A vacancy for vacancy

I have never had anything at all flattering to say about Ruth Davidson. Not just because she’s a Tory, but because she is the kind of political careerist I despise. Somebody who is content to be used by established power in return for the paltry baubles of celebrity status and media attention. Until now, apparently.

What has changed? Not her domestic situation. She was well aware of the kind of commitment she was making when she and her partner decided to start a family. Unless she’s pregnant again, nothing has altered in that regard. If it was going to take time for the realities of juggling family and career to hit home, that time elapsed long before now.

According to that fount of all political wisdom, Tom Gordon (The Herald’s Scottish Political Editor), Davidson returned to Holyrood in May ready to “claim Nicola Sturgeon’s throne”. Let’s hope that fount has an efficient flush.

It’s not Davidson’s domestic circumstances that have changed. Nor is it credible that she’s just appreciated the difficulties of being a mother and an MSP. What has changed is the political context.

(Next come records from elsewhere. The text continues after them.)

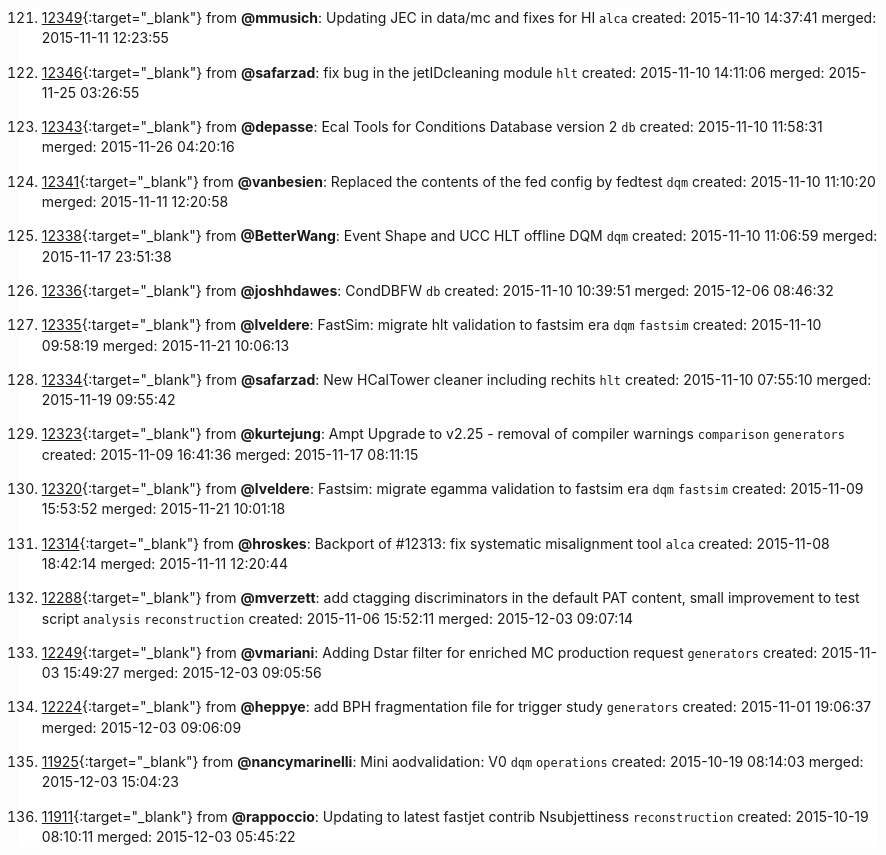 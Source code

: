 121. [12349](http://github.com/cms-sw/cmssw/pull/12349){:target="_blank"}  from **@mmusich**: Updating JEC in data/mc and fixes for HI `alca`  created: 2015-11-10 14:37:41 merged: 2015-11-11 12:23:55

122. [12346](http://github.com/cms-sw/cmssw/pull/12346){:target="_blank"}  from **@safarzad**: fix bug in the jetIDcleaning module `hlt`  created: 2015-11-10 14:11:06 merged: 2015-11-25 03:26:55

123. [12343](http://github.com/cms-sw/cmssw/pull/12343){:target="_blank"}  from **@depasse**: Ecal Tools for Conditions Database version 2 `db`  created: 2015-11-10 11:58:31 merged: 2015-11-26 04:20:16

124. [12341](http://github.com/cms-sw/cmssw/pull/12341){:target="_blank"}  from **@vanbesien**: Replaced the contents of the fed config by fedtest `dqm`  created: 2015-11-10 11:10:20 merged: 2015-11-11 12:20:58

125. [12338](http://github.com/cms-sw/cmssw/pull/12338){:target="_blank"}  from **@BetterWang**: Event Shape and UCC HLT offline DQM `dqm`  created: 2015-11-10 11:06:59 merged: 2015-11-17 23:51:38

126. [12336](http://github.com/cms-sw/cmssw/pull/12336){:target="_blank"}  from **@joshhdawes**: CondDBFW `db`  created: 2015-11-10 10:39:51 merged: 2015-12-06 08:46:32

127. [12335](http://github.com/cms-sw/cmssw/pull/12335){:target="_blank"}  from **@lveldere**: FastSim: migrate hlt validation to fastsim era `dqm`  `fastsim`  created: 2015-11-10 09:58:19 merged: 2015-11-21 10:06:13

128. [12334](http://github.com/cms-sw/cmssw/pull/12334){:target="_blank"}  from **@safarzad**: New HCalTower cleaner including rechits `hlt`  created: 2015-11-10 07:55:10 merged: 2015-11-19 09:55:42

129. [12323](http://github.com/cms-sw/cmssw/pull/12323){:target="_blank"}  from **@kurtejung**: Ampt Upgrade to v2.25 - removal of compiler warnings `comparison`  `generators`  created: 2015-11-09 16:41:36 merged: 2015-11-17 08:11:15

130. [12320](http://github.com/cms-sw/cmssw/pull/12320){:target="_blank"}  from **@lveldere**: Fastsim: migrate egamma validation to fastsim era `dqm`  `fastsim`  created: 2015-11-09 15:53:52 merged: 2015-11-21 10:01:18

131. [12314](http://github.com/cms-sw/cmssw/pull/12314){:target="_blank"}  from **@hroskes**: Backport of #12313: fix systematic misalignment tool `alca`  created: 2015-11-08 18:42:14 merged: 2015-11-11 12:20:44

132. [12288](http://github.com/cms-sw/cmssw/pull/12288){:target="_blank"}  from **@mverzett**: add ctagging discriminators in the default PAT content, small improvement to test script `analysis`  `reconstruction`  created: 2015-11-06 15:52:11 merged: 2015-12-03 09:07:14

133. [12249](http://github.com/cms-sw/cmssw/pull/12249){:target="_blank"}  from **@vmariani**: Adding Dstar filter for enriched MC production request `generators`  created: 2015-11-03 15:49:27 merged: 2015-12-03 09:05:56

134. [12224](http://github.com/cms-sw/cmssw/pull/12224){:target="_blank"}  from **@heppye**: add BPH fragmentation file for trigger study `generators`  created: 2015-11-01 19:06:37 merged: 2015-12-03 09:06:09

135. [11925](http://github.com/cms-sw/cmssw/pull/11925){:target="_blank"}  from **@nancymarinelli**: Mini aodvalidation:  V0 `dqm`  `operations`  created: 2015-10-19 08:14:03 merged: 2015-12-03 15:04:23

136. [11911](http://github.com/cms-sw/cmssw/pull/11911){:target="_blank"}  from **@rappoccio**: Updating to latest fastjet contrib Nsubjettiness `reconstruction`  created: 2015-10-19 08:10:11 merged: 2015-12-03 05:45:22
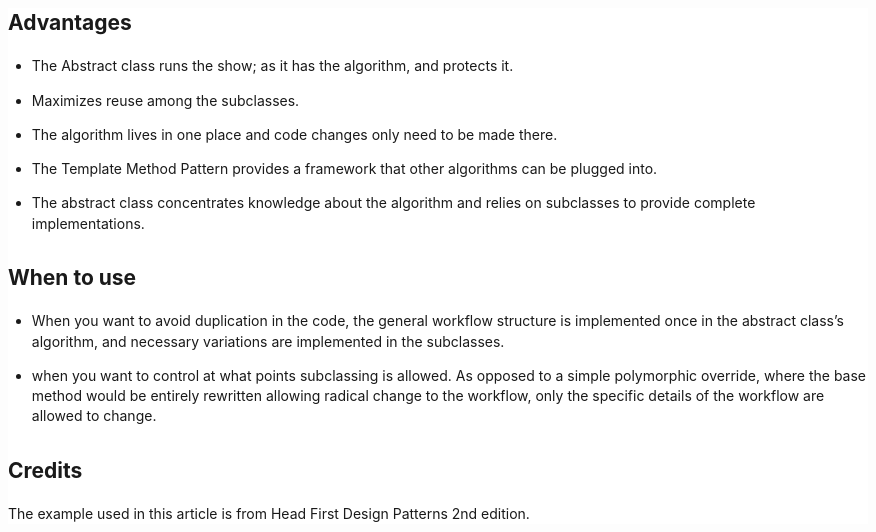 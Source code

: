 ## Advantages

- The Abstract class runs the show; as it has the algorithm, and protects it.

- Maximizes reuse among the subclasses.

- The algorithm lives in one place and code changes only need to be made there.

- The Template Method Pattern provides a framework that other algorithms can be plugged into.

- The abstract class concentrates knowledge about the algorithm and relies on subclasses to provide complete implementations.

## When to use

- When you want to avoid duplication in the code, the general workflow structure is implemented once in the abstract class’s algorithm, and necessary variations are implemented in the subclasses.
  
- when you want to control at what points subclassing is allowed. As opposed to a simple polymorphic override, where the base method would be entirely rewritten allowing radical change to the workflow, only the specific details of the workflow are allowed to change.

## Credits

The example used in this article is from Head First Design Patterns 2nd edition.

I might have found a smidgeon of respect for Ruth Davidson if she’d had the courage to state that the Boris Johnson regime is indefensible. But then she would not have been where she was if she had been a person given to strong convictions.

The good news for the British Conservative & Unionist Party in Scotland (BCUPS) is that they will have no difficulty finding a new ‘leader’. Cast an eye over the British Tories squatting in the Scottish Parliament and you’ll find plenty of people who have neither principles nor self-respect.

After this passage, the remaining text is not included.